HARRISONBURG, Va. – Members of the Harrisonburg City and Rockingham County School Boards reached an agreement Monday night to hire a law firm to independently represent Massanutten Technical Center (MTC).
MTC’s executive board consists of both school boards, as both Harrisonburg City (HCPS) and Rockingham County (RCPS) oversee MTC as a joint venture. The executive board voted unanimously to direct Harrisonburg’s Superintendent, Michael Richards, and Rockingham’s Superintendent, Larry Shifflett, to each generate a list of potential attorneys to represent the vocational school independent of either school board’s legal counsel.
The amicable vote concluded an initially contentious meeting – both at its start and in the weeks leading up to it. The county school board dismissed their legal counsel of nearly 40 years last month and hired a new attorney, who currently represents a group of HCPS teachers suing the city school district.
As MTC exists as a partnership between both school districts, therefore linking HCPS to RCPS’ legal counsel, an emergency meeting of MTC’s executive board was called Monday night to avoid a potential conflict of interest.

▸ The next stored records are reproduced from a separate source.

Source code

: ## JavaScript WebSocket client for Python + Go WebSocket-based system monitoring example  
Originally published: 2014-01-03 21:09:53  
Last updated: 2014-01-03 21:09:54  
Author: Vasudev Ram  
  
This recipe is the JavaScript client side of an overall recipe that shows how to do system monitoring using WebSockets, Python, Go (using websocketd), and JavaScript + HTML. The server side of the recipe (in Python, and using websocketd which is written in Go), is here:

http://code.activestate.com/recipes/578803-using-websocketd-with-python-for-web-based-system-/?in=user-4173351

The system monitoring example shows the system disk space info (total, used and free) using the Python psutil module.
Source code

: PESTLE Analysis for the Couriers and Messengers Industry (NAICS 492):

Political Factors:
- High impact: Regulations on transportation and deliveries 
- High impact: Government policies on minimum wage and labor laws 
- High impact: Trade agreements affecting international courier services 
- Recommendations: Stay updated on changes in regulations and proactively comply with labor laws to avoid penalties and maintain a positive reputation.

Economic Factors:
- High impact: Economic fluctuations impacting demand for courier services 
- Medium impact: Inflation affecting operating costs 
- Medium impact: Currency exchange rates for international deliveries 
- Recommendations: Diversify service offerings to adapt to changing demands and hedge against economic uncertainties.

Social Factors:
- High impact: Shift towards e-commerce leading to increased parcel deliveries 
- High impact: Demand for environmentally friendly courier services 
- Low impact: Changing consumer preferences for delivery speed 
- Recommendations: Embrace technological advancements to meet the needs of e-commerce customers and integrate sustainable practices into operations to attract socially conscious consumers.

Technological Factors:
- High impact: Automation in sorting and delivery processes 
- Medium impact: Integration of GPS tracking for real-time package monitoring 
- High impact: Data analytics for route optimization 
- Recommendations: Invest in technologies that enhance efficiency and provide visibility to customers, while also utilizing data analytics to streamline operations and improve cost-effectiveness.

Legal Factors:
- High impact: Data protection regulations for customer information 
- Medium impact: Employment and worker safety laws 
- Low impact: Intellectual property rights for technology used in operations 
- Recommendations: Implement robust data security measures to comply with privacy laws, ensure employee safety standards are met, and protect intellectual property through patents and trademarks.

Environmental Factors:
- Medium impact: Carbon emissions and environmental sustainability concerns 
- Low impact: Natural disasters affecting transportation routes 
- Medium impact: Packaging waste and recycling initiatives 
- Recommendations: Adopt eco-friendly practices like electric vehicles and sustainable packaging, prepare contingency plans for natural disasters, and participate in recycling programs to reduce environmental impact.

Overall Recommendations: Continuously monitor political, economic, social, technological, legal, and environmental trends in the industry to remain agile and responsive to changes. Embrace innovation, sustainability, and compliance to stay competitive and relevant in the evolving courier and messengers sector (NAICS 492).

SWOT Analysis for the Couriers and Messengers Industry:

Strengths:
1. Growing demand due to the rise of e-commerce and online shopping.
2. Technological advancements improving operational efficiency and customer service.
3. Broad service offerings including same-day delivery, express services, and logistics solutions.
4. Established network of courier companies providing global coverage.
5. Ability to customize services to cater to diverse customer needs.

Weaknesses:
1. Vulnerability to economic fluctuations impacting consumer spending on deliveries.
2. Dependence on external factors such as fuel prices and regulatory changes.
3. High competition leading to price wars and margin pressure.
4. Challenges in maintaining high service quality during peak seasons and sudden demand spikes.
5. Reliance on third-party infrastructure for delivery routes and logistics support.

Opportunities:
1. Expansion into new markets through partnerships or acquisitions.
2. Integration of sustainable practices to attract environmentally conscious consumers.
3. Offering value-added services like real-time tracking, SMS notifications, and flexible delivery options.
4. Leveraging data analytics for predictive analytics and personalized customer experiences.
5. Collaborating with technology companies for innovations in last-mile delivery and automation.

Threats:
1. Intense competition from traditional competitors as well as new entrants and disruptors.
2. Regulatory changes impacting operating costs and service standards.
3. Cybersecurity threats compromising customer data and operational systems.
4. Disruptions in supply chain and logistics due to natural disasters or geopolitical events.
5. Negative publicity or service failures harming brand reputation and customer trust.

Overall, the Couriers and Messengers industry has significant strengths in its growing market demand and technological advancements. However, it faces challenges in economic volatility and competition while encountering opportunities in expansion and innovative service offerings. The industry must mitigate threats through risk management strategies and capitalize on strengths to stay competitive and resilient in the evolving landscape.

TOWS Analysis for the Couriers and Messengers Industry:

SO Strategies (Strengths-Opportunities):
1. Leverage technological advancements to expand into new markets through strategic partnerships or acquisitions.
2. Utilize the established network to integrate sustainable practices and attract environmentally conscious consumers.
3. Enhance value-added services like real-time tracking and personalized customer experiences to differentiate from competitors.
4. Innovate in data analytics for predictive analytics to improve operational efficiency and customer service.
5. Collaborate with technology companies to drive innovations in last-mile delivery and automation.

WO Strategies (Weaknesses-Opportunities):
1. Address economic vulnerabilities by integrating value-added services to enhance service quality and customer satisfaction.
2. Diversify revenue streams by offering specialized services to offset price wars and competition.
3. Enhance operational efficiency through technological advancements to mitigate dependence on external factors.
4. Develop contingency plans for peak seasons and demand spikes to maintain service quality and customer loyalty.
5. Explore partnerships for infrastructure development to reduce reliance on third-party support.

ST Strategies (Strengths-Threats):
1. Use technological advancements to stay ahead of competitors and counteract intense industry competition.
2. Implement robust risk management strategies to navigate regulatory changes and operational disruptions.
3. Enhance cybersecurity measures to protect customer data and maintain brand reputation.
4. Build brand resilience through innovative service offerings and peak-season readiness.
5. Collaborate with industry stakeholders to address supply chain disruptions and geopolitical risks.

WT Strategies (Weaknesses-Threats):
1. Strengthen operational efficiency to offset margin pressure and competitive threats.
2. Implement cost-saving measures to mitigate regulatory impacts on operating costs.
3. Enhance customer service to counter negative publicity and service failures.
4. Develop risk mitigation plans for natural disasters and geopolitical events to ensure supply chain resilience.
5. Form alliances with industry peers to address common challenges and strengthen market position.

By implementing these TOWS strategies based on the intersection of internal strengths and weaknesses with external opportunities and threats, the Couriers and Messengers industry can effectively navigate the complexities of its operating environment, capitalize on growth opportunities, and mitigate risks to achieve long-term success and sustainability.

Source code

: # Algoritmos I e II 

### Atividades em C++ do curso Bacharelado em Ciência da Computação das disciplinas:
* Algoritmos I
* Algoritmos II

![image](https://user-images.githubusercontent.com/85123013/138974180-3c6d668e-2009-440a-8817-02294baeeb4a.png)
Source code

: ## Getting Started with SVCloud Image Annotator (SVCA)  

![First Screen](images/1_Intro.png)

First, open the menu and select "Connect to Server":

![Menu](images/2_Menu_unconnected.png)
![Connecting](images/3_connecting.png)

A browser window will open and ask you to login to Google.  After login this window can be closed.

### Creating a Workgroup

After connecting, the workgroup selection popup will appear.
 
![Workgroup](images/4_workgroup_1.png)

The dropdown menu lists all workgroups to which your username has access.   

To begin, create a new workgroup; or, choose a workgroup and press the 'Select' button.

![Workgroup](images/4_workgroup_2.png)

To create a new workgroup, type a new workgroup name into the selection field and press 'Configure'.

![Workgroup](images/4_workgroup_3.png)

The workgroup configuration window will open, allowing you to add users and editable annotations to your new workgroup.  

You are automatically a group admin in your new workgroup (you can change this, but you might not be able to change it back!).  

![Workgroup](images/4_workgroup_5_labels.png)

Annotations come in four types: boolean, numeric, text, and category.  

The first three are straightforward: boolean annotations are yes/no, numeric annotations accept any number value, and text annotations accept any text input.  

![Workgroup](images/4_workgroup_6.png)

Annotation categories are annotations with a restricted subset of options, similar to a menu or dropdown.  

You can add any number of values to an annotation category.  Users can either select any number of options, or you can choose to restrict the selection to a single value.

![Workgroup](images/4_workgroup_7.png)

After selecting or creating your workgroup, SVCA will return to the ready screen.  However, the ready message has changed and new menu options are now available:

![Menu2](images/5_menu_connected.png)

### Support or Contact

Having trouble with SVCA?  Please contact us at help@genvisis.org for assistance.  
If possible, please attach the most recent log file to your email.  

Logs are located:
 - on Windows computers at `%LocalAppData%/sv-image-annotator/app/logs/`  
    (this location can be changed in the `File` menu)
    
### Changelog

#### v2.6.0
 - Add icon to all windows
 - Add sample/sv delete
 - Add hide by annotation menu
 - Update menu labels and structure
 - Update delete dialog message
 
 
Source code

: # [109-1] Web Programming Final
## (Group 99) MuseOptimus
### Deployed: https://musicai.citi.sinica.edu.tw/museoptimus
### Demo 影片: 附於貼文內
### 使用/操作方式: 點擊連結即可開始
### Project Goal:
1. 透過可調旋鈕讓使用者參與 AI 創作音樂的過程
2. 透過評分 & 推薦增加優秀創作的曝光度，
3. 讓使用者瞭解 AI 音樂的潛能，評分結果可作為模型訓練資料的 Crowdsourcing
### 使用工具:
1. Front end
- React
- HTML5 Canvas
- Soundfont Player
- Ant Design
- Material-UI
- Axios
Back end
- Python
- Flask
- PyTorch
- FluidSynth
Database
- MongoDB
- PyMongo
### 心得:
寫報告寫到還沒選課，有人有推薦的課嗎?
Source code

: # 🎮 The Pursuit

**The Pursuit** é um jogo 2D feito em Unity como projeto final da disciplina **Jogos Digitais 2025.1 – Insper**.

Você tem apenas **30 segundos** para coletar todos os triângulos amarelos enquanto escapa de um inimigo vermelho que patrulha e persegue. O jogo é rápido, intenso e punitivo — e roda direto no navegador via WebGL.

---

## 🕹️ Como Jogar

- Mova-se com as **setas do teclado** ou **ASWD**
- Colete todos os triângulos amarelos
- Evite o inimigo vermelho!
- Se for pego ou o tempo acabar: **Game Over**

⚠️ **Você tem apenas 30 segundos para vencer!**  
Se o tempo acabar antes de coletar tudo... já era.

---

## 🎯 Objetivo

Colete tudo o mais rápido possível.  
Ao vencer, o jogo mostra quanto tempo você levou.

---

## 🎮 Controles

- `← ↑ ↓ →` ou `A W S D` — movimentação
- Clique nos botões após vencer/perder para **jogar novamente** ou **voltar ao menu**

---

Members of both boards seemed to agree during the meeting that finding a third-party attorney to represent MTC was the most preferable option but debated over the process of hiring the school’s legal counsel.
Harrisonburg school board member Tom Domonoske initially moved to direct MTC’s director, Kevin Hutton, to select an attorney to represent the school, which county school board members opposed.
Rockingham County pays 81% of MTC’s operating budget, so the school’s faculty and staff are considered RCPS employees. As such, the county school board did not want to saddle an RCPS employee with such a major decision and proposed an amended motion to delegate the hiring of MTC’s attorney to Superintendent Shifflett.
Rockingham County school board member Ashley Burgoyne suggested that both school boards bring a list of options for MTC’s legal counsel to the table.
“We’re all adults here, we should be able to work together and we have a common interest,” Burgoyne said. “The common goal is the betterment of our kids – city, county, everybody that goes here. What if the city brought some, and the county brought some, and then we just talked?”
Per the motion adopted by MTC’s executive board, Superintendents Shifflett and Richards have until April 23 to select a list of potential attorneys, and the board will vote to decide MTC’s legal counsel on April 30.